**WHAT YOU SHOULD DO**
Give back exactly the lines of the entries below from the line with "described in this" to the line with "sources of error in the modelling phase.", inclusive, and only those.

**RECORDS FOR THIS EXERCISE**

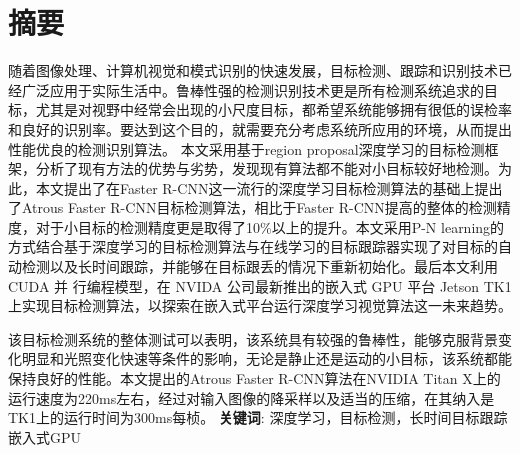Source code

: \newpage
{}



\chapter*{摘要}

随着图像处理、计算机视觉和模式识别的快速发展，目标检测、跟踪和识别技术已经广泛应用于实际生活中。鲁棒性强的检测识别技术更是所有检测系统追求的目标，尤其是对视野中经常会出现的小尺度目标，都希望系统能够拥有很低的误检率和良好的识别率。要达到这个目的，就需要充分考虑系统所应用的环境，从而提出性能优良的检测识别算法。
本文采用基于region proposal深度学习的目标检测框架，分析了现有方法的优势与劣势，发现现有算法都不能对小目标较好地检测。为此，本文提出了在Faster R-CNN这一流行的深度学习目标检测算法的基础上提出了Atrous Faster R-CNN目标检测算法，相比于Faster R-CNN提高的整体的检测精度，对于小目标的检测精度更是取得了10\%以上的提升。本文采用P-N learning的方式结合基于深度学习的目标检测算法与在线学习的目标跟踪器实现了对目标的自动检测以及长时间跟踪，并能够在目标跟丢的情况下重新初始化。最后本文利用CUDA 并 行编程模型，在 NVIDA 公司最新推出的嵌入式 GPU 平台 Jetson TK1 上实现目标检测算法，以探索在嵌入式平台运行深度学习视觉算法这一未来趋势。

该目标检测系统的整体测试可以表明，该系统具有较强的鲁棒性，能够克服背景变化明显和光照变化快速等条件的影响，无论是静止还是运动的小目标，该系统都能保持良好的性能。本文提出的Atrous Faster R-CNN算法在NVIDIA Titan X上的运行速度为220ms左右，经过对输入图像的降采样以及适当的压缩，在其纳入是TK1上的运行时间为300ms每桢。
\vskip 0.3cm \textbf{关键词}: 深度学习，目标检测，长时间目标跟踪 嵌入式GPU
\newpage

==

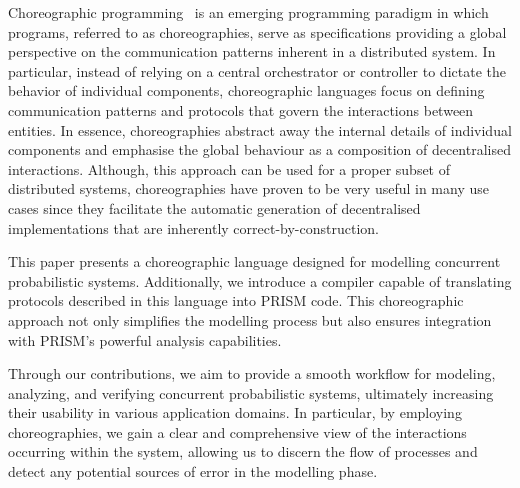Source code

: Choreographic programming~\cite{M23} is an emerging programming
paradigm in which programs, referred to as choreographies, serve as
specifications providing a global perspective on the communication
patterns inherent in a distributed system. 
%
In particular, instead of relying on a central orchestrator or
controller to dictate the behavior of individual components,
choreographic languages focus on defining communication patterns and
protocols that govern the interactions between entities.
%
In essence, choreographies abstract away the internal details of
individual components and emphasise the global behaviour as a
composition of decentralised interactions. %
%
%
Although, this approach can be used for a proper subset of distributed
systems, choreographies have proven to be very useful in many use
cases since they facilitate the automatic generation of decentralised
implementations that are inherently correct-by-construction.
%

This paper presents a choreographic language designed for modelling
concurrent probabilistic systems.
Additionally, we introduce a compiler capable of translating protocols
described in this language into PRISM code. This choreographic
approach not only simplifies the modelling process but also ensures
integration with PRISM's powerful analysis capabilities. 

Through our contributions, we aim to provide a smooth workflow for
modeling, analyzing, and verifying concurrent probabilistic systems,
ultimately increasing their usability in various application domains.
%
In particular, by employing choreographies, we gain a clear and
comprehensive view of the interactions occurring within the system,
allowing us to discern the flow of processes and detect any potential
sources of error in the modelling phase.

--

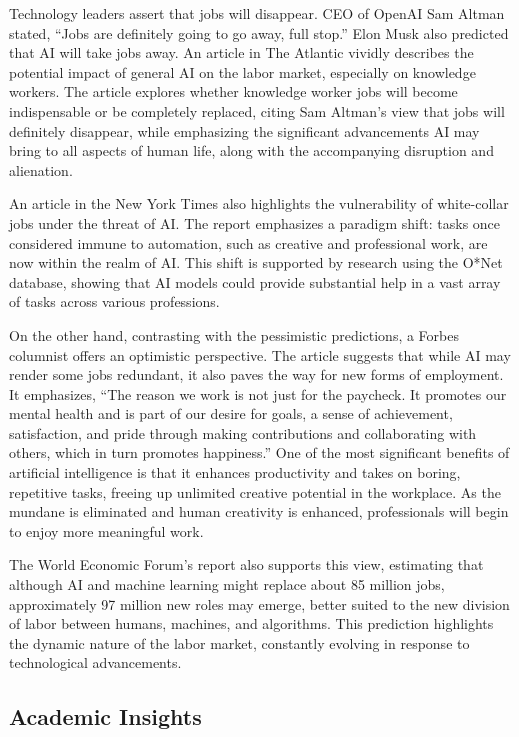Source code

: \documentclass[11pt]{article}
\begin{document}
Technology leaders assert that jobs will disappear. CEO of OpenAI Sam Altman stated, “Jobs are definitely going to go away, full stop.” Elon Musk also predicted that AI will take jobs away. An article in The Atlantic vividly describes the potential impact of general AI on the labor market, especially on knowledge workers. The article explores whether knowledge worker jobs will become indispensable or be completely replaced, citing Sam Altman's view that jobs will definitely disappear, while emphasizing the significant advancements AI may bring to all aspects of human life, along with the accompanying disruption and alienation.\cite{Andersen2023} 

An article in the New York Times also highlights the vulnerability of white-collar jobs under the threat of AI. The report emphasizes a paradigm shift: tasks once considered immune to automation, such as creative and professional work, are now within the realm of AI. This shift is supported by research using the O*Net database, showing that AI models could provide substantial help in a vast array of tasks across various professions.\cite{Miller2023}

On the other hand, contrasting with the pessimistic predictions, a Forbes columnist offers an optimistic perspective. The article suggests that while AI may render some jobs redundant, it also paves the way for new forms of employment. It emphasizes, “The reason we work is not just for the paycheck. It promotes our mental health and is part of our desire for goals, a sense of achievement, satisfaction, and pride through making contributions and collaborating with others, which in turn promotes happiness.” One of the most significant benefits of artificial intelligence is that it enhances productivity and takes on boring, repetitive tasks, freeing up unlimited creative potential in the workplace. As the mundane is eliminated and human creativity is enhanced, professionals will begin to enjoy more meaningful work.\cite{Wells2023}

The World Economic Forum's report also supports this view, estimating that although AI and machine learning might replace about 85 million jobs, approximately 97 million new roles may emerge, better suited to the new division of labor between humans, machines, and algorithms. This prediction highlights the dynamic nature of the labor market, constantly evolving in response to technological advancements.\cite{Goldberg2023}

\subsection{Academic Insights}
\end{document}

**ANSWER AREA**
described in this language into PRISM code. This choreographic
approach not only simplifies the modelling process but also ensures
integration with PRISM's powerful analysis capabilities. 

Through our contributions, we aim to provide a smooth workflow for
modeling, analyzing, and verifying concurrent probabilistic systems,
ultimately increasing their usability in various application domains.
%
In particular, by employing choreographies, we gain a clear and
comprehensive view of the interactions occurring within the system,
allowing us to discern the flow of processes and detect any potential
sources of error in the modelling phase.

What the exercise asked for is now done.